Repeat every record word for word and omit the images.

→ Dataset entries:
● ● ●

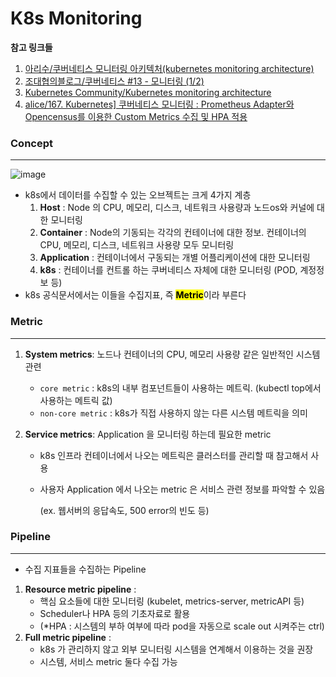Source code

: # K8s Monitoring

**참고 링크들**

1. [아리수/쿠버네티스 모니터링 아키텍처(kubernetes monitoring architecture)](https://arisu1000.tistory.com/27855)
2. [조대협의블로그/쿠버네티스 #13 - 모니터링 (1/2)](https://bcho.tistory.com/1269)
3. [Kubernetes Community/Kubernetes monitoring architecture](https://github.com/kubernetes/community/blob/master/contributors/design-proposals/instrumentation/monitoring_architecture.md#architecture)
4. [alice/167. Kubernetes\] 쿠버네티스 모니터링 : Prometheus Adapter와 Opencensus를 이용한 Custom Metrics 수집 및 HPA 적용](https://blog.naver.com/alice_k106/221521978267)



### Concept

---

![image](https://user-images.githubusercontent.com/58541635/90848485-f5235b00-e3a7-11ea-8b9d-bb29fd3e5c87.png)

- k8s에서 데이터를 수집할 수 있는 오브젝트는 크게 4가지 계층
  1. **Host** : Node 의 CPU, 메모리, 디스크, 네트워크 사용량과 노드os와 커널에 대한 모니터링
  2. **Container** : Node의 기동되는 각각의 컨테이너에 대한 정보. 컨테이너의 CPU, 메모리, 디스크, 네트워크 사용량 모두 모니터링
  3. **Application** : 컨테이너에서 구동되는 개별 어플리케이션에 대한 모니터링
  4. **k8s** : 컨테이너를 컨트롤 하는 쿠버네티스 자체에 대한 모니터링 (POD, 계정정보 등)
- k8s 공식문서에서는 이들을 수집지표, 즉 <mark>**Metric**</mark>이라 부른다



### Metric

---

1. **System metrics**: 노드나 컨테이너의 CPU, 메모리 사용량 같은 일반적인 시스템관련 

   - `core metric` : k8s의 내부 컴포넌트들이 사용하는 메트릭. (kubectl top에서 사용하는 메트릭 값)
   - `non-core metric` : k8s가 직접 사용하지 않는 다른 시스템 메트릭을 의미

2. **Service metrics**: Application 을 모니터링 하는데 필요한 metric

   - k8s 인프라 컨테이너에서 나오는 메트릭은 클러스터를 관리할 때 참고해서 사용

   - 사용자 Application 에서 나오는 metric 은 서비스 관련 정보를 파악할 수 있음 

     (ex. 웹서버의 응답속도, 500 error의 빈도 등)



### Pipeline

---

- 수집 지표들을 수집하는 Pipeline

1. **Resource metric pipeline** : 
   - 핵심 요소들에 대한 모니터링 (kubelet, metrics-server, metricAPI 등)
   - Scheduler나 HPA 등의 기초자료로 활용
   - (*HPA : 시스템의 부하 여부에 따라 pod을 자동으로 scale out 시켜주는 ctrl)
2. **Full metric pipeline** :
   - k8s 가 관리하지 않고 외부 모니터링 시스템을 연계해서 이용하는 것을 권장
   - 시스템, 서비스 metric 둘다 수집 가능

● ● ●

→ Exercise output:
Source code

: # K8s Monitoring

**참고 링크들**

1. [아리수/쿠버네티스 모니터링 아키텍처(kubernetes monitoring architecture)](https://arisu1000.tistory.com/27855)
2. [조대협의블로그/쿠버네티스 #13 - 모니터링 (1/2)](https://bcho.tistory.com/1269)
3. [Kubernetes Community/Kubernetes monitoring architecture](https://github.com/kubernetes/community/blob/master/contributors/design-proposals/instrumentation/monitoring_architecture.md#architecture)
4. [alice/167. Kubernetes\] 쿠버네티스 모니터링 : Prometheus Adapter와 Opencensus를 이용한 Custom Metrics 수집 및 HPA 적용](https://blog.naver.com/alice_k106/221521978267)



### Concept

---

![image](https://user-images.githubusercontent.com/58541635/90848485-f5235b00-e3a7-11ea-8b9d-bb29fd3e5c87.png)

- k8s에서 데이터를 수집할 수 있는 오브젝트는 크게 4가지 계층
  1. **Host** : Node 의 CPU, 메모리, 디스크, 네트워크 사용량과 노드os와 커널에 대한 모니터링
  2. **Container** : Node의 기동되는 각각의 컨테이너에 대한 정보. 컨테이너의 CPU, 메모리, 디스크, 네트워크 사용량 모두 모니터링
  3. **Application** : 컨테이너에서 구동되는 개별 어플리케이션에 대한 모니터링
  4. **k8s** : 컨테이너를 컨트롤 하는 쿠버네티스 자체에 대한 모니터링 (POD, 계정정보 등)
- k8s 공식문서에서는 이들을 수집지표, 즉 <mark>**Metric**</mark>이라 부른다



### Metric

---

1. **System metrics**: 노드나 컨테이너의 CPU, 메모리 사용량 같은 일반적인 시스템관련 

   - `core metric` : k8s의 내부 컴포넌트들이 사용하는 메트릭. (kubectl top에서 사용하는 메트릭 값)
   - `non-core metric` : k8s가 직접 사용하지 않는 다른 시스템 메트릭을 의미

2. **Service metrics**: Application 을 모니터링 하는데 필요한 metric

   - k8s 인프라 컨테이너에서 나오는 메트릭은 클러스터를 관리할 때 참고해서 사용

   - 사용자 Application 에서 나오는 metric 은 서비스 관련 정보를 파악할 수 있음 

     (ex. 웹서버의 응답속도, 500 error의 빈도 등)



### Pipeline

---

- 수집 지표들을 수집하는 Pipeline

1. **Resource metric pipeline** : 
   - 핵심 요소들에 대한 모니터링 (kubelet, metrics-server, metricAPI 등)
   - Scheduler나 HPA 등의 기초자료로 활용
   - (*HPA : 시스템의 부하 여부에 따라 pod을 자동으로 scale out 시켜주는 ctrl)
2. **Full metric pipeline** :
   - k8s 가 관리하지 않고 외부 모니터링 시스템을 연계해서 이용하는 것을 권장
   - 시스템, 서비스 metric 둘다 수집 가능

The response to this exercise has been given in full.